The Center for International Forestry Research (CIFOR) and World Agroforestry (ICRAF) joined forces in 2019, leveraging nearly five decades of trusted science on the role of forests and trees in solving critical global challenges.
The first-ever food systems pavilion brings soil to the limelight
The just concluded COP27 at Sharm El-Sheikh, Egypt 6–18 November 2022 saw the first-ever Food Systems Pavilion to be featured at a UN Climate Change Conference. This Pavilion represented an enormous opportunity to ensure that the health of the planet’s soil – and with it, all the nutritional, ecosystem, and climate benefits soil provides – was considered by policymakers in discussions at the global event.
Although it’s the very basis of the world’s food systems – as well as the third-largest carbon sink – soil has never been officially recognized at COP. This emphasis on food systems and resources, brought to limelight the issues of soil health, food and nutrition security, and the critical need for urgent action to promote both.

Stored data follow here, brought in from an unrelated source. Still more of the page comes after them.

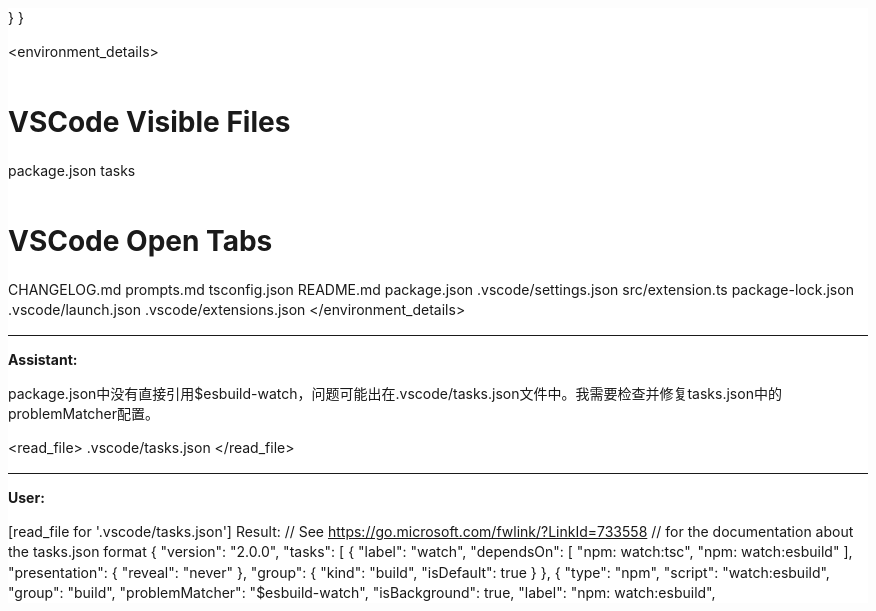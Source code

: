   }
}

<environment_details>
# VSCode Visible Files
package.json
tasks

# VSCode Open Tabs
CHANGELOG.md
prompts.md
tsconfig.json
README.md
package.json
.vscode/settings.json
src/extension.ts
package-lock.json
.vscode/launch.json
.vscode/extensions.json
</environment_details>

---

**Assistant:**

<thinking>
package.json中没有直接引用$esbuild-watch，问题可能出在.vscode/tasks.json文件中。我需要检查并修复tasks.json中的problemMatcher配置。
</thinking>

<read_file>
<path>.vscode/tasks.json</path>
</read_file>

---

**User:**

[read_file for '.vscode/tasks.json'] Result:
// See https://go.microsoft.com/fwlink/?LinkId=733558
// for the documentation about the tasks.json format
{
	"version": "2.0.0",
	"tasks": [
		{
            "label": "watch",
            "dependsOn": [
                "npm: watch:tsc",
                "npm: watch:esbuild"
            ],
            "presentation": {
                "reveal": "never"
            },
            "group": {
                "kind": "build",
                "isDefault": true
            }
        },
        {
            "type": "npm",
            "script": "watch:esbuild",
            "group": "build",
            "problemMatcher": "$esbuild-watch",
            "isBackground": true,
            "label": "npm: watch:esbuild",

“Let’s remember: soil is the absolute foundation of life on land, on our planet,” said Leigh Ann Winowiecki, a soil systems scientist for the Centre for International Forestry Research – World Agroforestry (CIFOR-ICRAF) and co-leader of the Coalition of Action 4 Soil Health (CA4SH), one of the host organizations of the Pavilion.
CA4SH, a multi-stakeholder platform launched at the UN Food Systems Summit in 2021, drafted an urgent Soil Health Resolution for governments to endorse and was issued publicly during COP27. With government leadership and multi-stakeholder partnerships, co-signing such a declaration is critical, argues CA4SH, for the full contributions of soil to be realized.